One of the primary goals of amplitude interpretation is to determine whether a water-saturated rock or a hydrocarbon-saturated rock generated the reflection of interest. In order to accomplish this task, an estimate of the difference in rock properties between the water-saturated and hydrocarbon-saturated states is required. Thus, a few basic relationships of rock physics are necessary. There are both empirical and theoretical relationships between seismic rock properties and elastic constants that will be called upon, as well as wave-propagation models.
The work presented in these notes has drawn heavily from two excellent references. The first is a tutorial article by Castagna et al. (1993): “Rock Physics—The Link Between Rock Properties and AVO Response.” The second is a book for those who want detailed solutions to various rock-property transforms but don’t want to wade through the messy math. The book is written by Mavko et al. (1998): The Rock Physics Handbook—Tools for Seismic Analysis in Porous Media. In addition, the two SEG reprint volumes, Seismic Acoustic Velocities in Reservoir Rocks, compiled by Wang and Nur (1992), provide easy access to classic articles on petrophysics.

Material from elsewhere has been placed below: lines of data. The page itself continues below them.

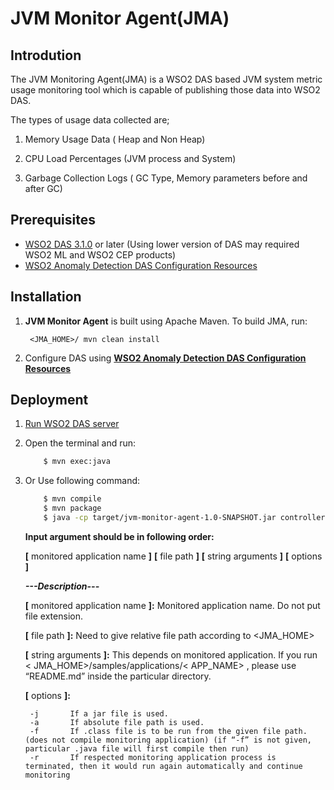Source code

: # JVM Monitor Agent(JMA)

## Introdution
The JVM Monitoring Agent(JMA) is a WSO2 DAS based JVM system metric usage monitoring tool which is capable of publishing those data into WSO2 DAS.

The types of usage data collected are;

1. Memory Usage Data ( Heap and Non Heap)

2. CPU Load Percentages (JVM process and System)

3. Garbage Collection Logs ( GC Type, Memory parameters before and after GC)

## Prerequisites

- [WSO2 DAS 3.1.0](http://wso2.com/products/data-analytics-server/) or later (Using lower version of DAS may required WSO2 ML and WSO2 CEP products)
- [WSO2 Anomaly Detection DAS Configuration Resources](https://github.com/wso2-incubator/automatic-anomaly-detection/tree/master/wso2-das)

## Installation

1. **JVM Monitor Agent** is built using Apache Maven. To build JMA, run:

        <JMA_HOME>/ mvn clean install

2. Configure DAS using [**WSO2 Anomaly Detection DAS Configuration Resources**](https://github.com/wso2-incubator/automatic-anomaly-detection/tree/master/wso2-das)

## Deployment

1. [Run WSO2 DAS server](https://docs.wso2.com/display/DAS310/Running+the+Product)

2. Open the terminal and run:

    ```sh
        $ mvn exec:java
    ```

3. Or Use following command:
    ```sh
        $ mvn compile
        $ mvn package
        $ java -cp target/jvm-monitor-agent-1.0-SNAPSHOT.jar controller.Test <Input argument>
    ```

    **Input argument should be in following order:**

    **[** monitored application name **]** **[** file path **]** **[** string arguments **]** **[** options **]**

    ***---Description---***

    **[** monitored application name **]:** Monitored application name. Do not put file extension.

    **[** file path **]:**				            Need to give relative file path according to <JMA_HOME>

    **[** string arguments **]:**	 		        This depends on monitored application. If you run < JMA_HOME>/samples/applications/< APP_NAME> , please use “README.md” inside the particular directory.

    **[** options **]:**

	    -j 	     If a jar file is used.
	    -a	     If absolute file path is used.
	    -f 	     If .class file is to be run from the given file path. (does not compile monitoring application) (if “-f” is not given, particular .java file will first compile then run)
	    -r       If respected monitoring application process is terminated, then it would run again automatically and continue monitoring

Before a theory can be formulated for wave motion in a medium, a relationship between stress and strain is needed. For waves of infinitesimal amplitude, Hooke’s empirical law supplies this relationship. The three most commonly used elastic constants to quantitatively describe the strength of a body are the shear (μ), bulk (K), and Young’s (E) moduli. The cartoon in Fig. 2.A.1 illustrates the hypothetical experiments that measure these elastic constants.